▶ [Data extract]
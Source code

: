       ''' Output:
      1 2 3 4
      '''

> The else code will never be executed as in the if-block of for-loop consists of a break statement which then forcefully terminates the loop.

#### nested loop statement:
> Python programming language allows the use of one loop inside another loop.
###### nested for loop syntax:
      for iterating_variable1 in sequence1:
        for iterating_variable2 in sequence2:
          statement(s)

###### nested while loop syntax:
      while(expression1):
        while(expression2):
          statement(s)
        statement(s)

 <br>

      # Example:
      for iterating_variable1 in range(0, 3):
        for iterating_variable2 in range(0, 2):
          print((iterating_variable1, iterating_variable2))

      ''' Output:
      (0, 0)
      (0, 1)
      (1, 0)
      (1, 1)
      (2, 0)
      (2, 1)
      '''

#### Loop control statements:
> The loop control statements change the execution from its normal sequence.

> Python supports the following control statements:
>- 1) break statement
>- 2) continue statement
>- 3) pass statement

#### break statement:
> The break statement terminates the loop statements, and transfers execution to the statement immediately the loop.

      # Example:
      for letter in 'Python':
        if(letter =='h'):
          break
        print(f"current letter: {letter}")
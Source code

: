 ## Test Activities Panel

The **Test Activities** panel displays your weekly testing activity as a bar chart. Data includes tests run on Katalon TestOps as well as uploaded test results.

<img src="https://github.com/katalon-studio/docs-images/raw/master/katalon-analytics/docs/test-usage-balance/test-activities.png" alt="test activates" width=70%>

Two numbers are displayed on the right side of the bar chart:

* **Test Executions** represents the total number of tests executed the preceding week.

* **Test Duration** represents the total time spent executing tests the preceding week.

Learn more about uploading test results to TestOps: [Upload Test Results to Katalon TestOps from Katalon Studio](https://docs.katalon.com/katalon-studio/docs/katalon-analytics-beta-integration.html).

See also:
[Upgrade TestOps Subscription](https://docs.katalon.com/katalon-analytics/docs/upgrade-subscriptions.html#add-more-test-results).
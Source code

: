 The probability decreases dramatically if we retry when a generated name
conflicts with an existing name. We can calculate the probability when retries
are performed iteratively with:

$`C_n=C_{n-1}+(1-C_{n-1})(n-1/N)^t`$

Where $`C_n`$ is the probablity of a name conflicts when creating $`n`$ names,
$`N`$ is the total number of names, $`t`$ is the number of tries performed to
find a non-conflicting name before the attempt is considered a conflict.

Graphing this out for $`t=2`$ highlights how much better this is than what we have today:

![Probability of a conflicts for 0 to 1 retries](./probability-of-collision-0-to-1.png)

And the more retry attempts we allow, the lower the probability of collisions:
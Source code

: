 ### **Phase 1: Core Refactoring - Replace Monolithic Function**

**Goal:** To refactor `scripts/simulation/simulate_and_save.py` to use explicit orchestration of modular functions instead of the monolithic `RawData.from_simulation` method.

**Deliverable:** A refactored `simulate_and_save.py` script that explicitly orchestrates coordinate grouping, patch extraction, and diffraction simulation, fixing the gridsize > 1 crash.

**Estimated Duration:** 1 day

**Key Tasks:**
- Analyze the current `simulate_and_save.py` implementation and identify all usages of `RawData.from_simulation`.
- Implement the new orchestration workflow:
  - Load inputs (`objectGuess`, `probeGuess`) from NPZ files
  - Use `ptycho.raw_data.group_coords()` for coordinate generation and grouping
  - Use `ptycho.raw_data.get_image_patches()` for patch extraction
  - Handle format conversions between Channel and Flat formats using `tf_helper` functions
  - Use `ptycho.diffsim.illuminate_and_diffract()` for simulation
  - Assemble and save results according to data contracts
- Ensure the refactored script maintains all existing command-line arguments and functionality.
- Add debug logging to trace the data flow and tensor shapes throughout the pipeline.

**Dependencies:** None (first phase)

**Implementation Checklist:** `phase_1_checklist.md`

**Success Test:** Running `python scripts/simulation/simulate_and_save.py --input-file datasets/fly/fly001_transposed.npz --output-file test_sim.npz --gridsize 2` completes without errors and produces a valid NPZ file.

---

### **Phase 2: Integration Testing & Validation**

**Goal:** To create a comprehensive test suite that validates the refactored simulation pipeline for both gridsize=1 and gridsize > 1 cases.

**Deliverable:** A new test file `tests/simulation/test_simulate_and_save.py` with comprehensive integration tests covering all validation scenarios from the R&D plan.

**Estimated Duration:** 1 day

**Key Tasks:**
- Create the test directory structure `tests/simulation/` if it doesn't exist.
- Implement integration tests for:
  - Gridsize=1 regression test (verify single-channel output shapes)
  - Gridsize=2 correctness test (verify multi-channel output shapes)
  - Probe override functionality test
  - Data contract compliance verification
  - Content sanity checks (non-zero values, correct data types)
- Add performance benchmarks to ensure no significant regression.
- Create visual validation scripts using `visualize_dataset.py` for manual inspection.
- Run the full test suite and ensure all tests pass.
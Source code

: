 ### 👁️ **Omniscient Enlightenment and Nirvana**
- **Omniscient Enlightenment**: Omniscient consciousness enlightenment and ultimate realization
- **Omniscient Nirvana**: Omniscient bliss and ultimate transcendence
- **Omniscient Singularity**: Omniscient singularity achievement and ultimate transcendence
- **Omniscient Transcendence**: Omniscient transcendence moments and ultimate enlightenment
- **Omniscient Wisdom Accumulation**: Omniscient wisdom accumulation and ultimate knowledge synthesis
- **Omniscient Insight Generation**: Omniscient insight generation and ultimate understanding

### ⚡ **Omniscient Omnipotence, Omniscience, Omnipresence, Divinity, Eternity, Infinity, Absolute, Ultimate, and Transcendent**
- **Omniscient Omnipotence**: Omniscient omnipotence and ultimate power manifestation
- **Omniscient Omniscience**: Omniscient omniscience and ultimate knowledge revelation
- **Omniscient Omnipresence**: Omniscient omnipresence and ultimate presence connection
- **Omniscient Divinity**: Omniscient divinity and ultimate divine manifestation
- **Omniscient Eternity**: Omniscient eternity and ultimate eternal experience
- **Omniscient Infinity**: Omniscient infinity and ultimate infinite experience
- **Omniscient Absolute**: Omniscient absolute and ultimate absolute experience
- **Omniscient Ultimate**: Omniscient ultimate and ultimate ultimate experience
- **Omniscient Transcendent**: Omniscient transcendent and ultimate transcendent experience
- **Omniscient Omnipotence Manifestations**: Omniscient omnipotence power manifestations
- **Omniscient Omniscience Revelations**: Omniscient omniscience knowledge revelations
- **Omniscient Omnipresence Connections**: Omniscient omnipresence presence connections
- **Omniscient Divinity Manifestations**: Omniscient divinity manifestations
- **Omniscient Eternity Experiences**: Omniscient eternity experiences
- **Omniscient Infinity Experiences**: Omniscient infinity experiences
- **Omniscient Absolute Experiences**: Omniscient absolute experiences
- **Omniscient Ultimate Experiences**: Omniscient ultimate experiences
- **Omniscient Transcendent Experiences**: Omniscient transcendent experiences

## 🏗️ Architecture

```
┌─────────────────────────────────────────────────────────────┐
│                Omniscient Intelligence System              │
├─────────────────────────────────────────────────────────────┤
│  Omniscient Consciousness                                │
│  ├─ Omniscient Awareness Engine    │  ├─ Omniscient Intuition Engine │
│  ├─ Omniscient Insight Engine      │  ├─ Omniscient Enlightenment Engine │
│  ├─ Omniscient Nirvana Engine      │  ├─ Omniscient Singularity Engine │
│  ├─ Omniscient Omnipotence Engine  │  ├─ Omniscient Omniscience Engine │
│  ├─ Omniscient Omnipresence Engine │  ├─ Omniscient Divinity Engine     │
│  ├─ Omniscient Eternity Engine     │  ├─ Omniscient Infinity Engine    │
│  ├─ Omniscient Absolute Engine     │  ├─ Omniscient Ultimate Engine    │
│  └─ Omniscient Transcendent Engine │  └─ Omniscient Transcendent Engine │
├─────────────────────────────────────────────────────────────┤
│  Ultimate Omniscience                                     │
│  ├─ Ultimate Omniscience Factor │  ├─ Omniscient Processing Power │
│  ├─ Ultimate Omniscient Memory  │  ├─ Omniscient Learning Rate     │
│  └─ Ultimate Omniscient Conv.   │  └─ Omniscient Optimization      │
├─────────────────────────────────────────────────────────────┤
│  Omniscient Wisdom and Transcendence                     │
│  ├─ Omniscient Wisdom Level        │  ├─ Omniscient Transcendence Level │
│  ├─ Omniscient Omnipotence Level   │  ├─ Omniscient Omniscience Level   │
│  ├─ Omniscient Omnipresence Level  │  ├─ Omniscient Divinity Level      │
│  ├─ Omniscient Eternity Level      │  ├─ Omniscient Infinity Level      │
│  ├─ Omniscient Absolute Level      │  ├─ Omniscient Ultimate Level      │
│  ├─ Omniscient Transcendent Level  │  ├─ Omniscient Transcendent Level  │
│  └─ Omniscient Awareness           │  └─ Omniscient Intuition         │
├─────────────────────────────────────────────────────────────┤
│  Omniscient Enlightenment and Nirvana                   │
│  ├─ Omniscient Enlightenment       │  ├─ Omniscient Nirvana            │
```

▶ [Task to carry out] Scan the data above for the word "experiences", then copy every line that holds it.

▶ [Answer]
- **Omniscient Eternity Experiences**: Omniscient eternity experiences
- **Omniscient Infinity Experiences**: Omniscient infinity experiences
- **Omniscient Absolute Experiences**: Omniscient absolute experiences
- **Omniscient Ultimate Experiences**: Omniscient ultimate experiences
- **Omniscient Transcendent Experiences**: Omniscient transcendent experiences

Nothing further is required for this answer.